Problem statement
Below this sentence is a listing; return exactly its lines from the one with "## 🎉 Livrables de la Semaine" to the one with "Links and resources", both kept, and nothing more.

══ Recorded data ══

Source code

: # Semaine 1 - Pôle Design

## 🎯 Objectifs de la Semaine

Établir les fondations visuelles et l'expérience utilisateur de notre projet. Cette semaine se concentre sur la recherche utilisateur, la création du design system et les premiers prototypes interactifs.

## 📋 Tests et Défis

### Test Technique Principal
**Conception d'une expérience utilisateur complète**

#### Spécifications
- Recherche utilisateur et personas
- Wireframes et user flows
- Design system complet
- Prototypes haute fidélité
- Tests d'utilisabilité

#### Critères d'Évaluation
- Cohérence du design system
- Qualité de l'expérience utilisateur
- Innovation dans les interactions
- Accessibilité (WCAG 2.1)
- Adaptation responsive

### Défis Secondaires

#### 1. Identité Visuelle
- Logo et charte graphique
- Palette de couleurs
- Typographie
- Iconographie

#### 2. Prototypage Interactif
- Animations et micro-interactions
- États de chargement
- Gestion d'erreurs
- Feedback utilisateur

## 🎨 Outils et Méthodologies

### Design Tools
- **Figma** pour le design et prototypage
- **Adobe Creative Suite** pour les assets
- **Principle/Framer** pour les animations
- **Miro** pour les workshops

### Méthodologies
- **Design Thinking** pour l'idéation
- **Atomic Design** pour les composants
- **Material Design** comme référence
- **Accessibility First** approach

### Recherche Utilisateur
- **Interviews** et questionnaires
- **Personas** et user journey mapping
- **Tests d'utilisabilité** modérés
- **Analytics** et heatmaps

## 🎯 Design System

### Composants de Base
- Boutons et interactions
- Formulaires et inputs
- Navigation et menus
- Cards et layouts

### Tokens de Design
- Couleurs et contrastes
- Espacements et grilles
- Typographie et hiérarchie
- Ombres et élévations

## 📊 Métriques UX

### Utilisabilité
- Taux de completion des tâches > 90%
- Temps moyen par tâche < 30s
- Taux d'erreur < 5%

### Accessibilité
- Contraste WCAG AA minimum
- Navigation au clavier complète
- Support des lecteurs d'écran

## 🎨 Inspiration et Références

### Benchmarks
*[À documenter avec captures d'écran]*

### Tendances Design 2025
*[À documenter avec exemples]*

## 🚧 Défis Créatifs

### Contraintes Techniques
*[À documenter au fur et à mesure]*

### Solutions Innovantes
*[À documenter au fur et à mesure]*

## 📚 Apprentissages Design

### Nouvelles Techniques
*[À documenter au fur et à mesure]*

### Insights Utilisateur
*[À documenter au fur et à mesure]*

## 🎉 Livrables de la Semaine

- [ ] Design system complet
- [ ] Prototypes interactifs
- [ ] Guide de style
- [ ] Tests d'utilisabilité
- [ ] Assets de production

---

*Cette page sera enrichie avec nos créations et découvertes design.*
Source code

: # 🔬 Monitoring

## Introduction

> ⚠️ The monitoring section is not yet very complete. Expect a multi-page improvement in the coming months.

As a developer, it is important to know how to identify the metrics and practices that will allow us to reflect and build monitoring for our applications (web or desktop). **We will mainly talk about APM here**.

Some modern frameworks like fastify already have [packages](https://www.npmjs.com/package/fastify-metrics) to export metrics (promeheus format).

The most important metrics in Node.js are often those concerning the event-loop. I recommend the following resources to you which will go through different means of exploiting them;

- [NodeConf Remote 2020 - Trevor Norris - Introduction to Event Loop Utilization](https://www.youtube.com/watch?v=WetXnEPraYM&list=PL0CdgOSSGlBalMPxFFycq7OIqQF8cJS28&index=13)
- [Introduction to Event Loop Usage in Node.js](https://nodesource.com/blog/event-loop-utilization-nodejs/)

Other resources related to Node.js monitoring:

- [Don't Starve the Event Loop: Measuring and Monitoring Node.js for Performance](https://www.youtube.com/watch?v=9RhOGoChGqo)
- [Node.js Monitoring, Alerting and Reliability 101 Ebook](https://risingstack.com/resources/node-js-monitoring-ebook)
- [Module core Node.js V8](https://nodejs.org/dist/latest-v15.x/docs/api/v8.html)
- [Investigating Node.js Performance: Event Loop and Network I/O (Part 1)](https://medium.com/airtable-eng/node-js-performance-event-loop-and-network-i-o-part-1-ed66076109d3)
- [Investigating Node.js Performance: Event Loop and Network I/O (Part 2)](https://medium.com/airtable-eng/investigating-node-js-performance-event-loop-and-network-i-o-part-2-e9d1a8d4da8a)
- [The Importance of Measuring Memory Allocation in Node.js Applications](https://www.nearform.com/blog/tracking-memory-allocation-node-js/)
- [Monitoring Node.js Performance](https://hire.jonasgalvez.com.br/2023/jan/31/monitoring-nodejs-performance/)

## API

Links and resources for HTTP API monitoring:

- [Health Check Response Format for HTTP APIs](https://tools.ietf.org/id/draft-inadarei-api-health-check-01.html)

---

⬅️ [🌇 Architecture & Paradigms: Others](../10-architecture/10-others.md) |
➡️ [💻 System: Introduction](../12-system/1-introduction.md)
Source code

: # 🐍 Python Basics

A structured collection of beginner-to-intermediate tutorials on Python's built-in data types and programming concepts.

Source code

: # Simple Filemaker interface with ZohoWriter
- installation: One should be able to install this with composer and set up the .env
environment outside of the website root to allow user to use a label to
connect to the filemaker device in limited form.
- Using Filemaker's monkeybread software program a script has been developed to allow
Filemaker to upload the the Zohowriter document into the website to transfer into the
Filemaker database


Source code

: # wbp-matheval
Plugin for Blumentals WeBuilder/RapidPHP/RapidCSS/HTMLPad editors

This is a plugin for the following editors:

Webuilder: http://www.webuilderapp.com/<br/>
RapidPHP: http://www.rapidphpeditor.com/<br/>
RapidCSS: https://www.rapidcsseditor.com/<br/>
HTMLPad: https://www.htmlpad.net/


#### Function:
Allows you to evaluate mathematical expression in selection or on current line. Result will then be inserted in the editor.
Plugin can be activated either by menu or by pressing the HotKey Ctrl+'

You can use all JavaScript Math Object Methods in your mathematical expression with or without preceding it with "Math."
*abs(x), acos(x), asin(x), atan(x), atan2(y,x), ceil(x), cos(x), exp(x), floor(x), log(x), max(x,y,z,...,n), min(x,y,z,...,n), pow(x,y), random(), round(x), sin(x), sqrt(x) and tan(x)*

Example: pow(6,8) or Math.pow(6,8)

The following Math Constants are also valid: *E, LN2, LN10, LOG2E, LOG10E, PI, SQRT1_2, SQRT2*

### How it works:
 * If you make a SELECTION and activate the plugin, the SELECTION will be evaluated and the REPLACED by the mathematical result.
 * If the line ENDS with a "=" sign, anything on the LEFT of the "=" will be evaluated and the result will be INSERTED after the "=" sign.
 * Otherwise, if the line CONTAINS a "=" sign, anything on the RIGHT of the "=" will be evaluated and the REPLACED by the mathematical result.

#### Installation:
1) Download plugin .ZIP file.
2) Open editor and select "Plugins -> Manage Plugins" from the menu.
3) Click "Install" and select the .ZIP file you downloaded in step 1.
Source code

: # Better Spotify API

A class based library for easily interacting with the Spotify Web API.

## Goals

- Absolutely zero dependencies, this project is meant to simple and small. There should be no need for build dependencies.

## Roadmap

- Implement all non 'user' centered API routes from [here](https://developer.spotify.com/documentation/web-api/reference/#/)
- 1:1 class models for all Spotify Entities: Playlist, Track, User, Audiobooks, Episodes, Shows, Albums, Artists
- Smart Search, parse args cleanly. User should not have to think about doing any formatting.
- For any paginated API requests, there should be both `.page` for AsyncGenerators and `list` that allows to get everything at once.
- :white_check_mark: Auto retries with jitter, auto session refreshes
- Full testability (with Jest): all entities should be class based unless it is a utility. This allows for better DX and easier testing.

═══
══ Recorded data ══

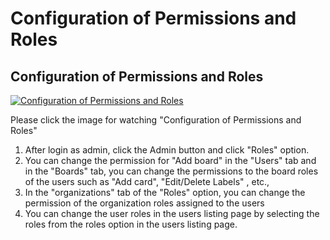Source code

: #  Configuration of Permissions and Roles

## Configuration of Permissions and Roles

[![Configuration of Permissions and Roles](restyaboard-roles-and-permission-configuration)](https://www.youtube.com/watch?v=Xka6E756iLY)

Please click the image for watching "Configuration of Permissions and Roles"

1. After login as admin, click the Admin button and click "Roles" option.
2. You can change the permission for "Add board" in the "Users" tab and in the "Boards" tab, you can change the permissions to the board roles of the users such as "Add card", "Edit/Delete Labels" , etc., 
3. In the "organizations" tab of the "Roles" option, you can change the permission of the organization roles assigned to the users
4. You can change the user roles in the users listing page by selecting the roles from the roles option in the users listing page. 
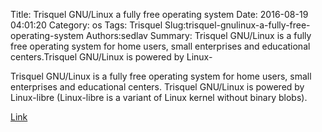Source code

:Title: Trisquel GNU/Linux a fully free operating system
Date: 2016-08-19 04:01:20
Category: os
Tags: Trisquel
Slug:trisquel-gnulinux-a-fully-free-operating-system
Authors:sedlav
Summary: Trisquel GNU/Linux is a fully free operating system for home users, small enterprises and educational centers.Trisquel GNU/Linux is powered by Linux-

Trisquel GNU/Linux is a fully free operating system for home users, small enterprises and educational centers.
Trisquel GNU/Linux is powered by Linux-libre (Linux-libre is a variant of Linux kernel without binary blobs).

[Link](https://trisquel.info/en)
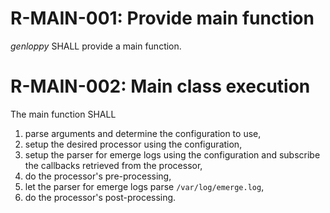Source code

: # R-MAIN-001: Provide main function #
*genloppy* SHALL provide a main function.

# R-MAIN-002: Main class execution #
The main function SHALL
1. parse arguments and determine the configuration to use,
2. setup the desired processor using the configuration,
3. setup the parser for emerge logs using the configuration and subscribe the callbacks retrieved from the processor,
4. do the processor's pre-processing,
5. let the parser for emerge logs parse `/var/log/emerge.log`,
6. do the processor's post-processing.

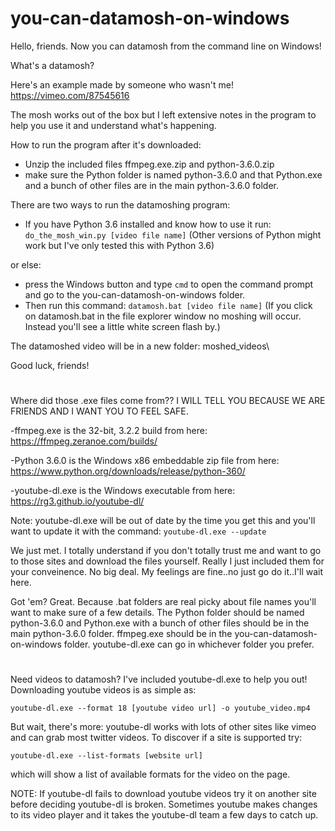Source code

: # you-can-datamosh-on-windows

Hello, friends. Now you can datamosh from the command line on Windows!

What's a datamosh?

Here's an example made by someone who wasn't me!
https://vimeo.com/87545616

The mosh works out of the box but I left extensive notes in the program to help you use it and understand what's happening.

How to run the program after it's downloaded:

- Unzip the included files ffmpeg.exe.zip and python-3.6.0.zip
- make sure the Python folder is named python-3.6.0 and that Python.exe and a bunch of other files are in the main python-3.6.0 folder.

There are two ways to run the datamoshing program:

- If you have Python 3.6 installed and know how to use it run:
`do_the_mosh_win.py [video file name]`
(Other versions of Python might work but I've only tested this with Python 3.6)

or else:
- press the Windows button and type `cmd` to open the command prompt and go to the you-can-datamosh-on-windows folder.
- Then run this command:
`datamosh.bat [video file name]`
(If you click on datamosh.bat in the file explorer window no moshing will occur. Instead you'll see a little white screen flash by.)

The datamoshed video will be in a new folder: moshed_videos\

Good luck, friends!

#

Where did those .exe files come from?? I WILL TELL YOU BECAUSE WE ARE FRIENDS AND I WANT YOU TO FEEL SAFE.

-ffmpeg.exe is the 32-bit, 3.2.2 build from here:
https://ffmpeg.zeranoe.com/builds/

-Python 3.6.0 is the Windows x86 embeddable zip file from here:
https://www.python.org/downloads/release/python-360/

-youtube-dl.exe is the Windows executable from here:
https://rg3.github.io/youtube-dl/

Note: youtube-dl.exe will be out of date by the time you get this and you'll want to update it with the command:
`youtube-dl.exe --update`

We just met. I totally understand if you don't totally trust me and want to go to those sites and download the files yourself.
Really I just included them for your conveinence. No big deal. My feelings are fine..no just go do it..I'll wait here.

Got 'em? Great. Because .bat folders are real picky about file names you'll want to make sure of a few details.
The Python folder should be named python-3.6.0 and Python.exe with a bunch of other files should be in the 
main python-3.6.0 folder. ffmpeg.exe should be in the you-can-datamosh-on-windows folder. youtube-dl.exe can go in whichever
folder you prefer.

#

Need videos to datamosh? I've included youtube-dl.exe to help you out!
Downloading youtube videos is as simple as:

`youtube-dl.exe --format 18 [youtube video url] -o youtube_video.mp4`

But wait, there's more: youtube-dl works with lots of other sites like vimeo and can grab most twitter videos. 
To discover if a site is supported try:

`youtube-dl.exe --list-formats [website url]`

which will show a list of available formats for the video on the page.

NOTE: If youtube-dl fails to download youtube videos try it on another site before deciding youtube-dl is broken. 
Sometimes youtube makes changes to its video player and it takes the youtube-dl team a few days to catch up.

═══

Answer space
## 🎉 Livrables de la Semaine

- [ ] Design system complet
- [ ] Prototypes interactifs
- [ ] Guide de style
- [ ] Tests d'utilisabilité
- [ ] Assets de production

---

*Cette page sera enrichie avec nos créations et découvertes design.*
Source code

: # 🔬 Monitoring

## Introduction

> ⚠️ The monitoring section is not yet very complete. Expect a multi-page improvement in the coming months.

As a developer, it is important to know how to identify the metrics and practices that will allow us to reflect and build monitoring for our applications (web or desktop). **We will mainly talk about APM here**.

Some modern frameworks like fastify already have [packages](https://www.npmjs.com/package/fastify-metrics) to export metrics (promeheus format).

The most important metrics in Node.js are often those concerning the event-loop. I recommend the following resources to you which will go through different means of exploiting them;

- [NodeConf Remote 2020 - Trevor Norris - Introduction to Event Loop Utilization](https://www.youtube.com/watch?v=WetXnEPraYM&list=PL0CdgOSSGlBalMPxFFycq7OIqQF8cJS28&index=13)
- [Introduction to Event Loop Usage in Node.js](https://nodesource.com/blog/event-loop-utilization-nodejs/)

Other resources related to Node.js monitoring:

- [Don't Starve the Event Loop: Measuring and Monitoring Node.js for Performance](https://www.youtube.com/watch?v=9RhOGoChGqo)
- [Node.js Monitoring, Alerting and Reliability 101 Ebook](https://risingstack.com/resources/node-js-monitoring-ebook)
- [Module core Node.js V8](https://nodejs.org/dist/latest-v15.x/docs/api/v8.html)
- [Investigating Node.js Performance: Event Loop and Network I/O (Part 1)](https://medium.com/airtable-eng/node-js-performance-event-loop-and-network-i-o-part-1-ed66076109d3)
- [Investigating Node.js Performance: Event Loop and Network I/O (Part 2)](https://medium.com/airtable-eng/investigating-node-js-performance-event-loop-and-network-i-o-part-2-e9d1a8d4da8a)
- [The Importance of Measuring Memory Allocation in Node.js Applications](https://www.nearform.com/blog/tracking-memory-allocation-node-js/)
- [Monitoring Node.js Performance](https://hire.jonasgalvez.com.br/2023/jan/31/monitoring-nodejs-performance/)

## API

Links and resources for HTTP API monitoring:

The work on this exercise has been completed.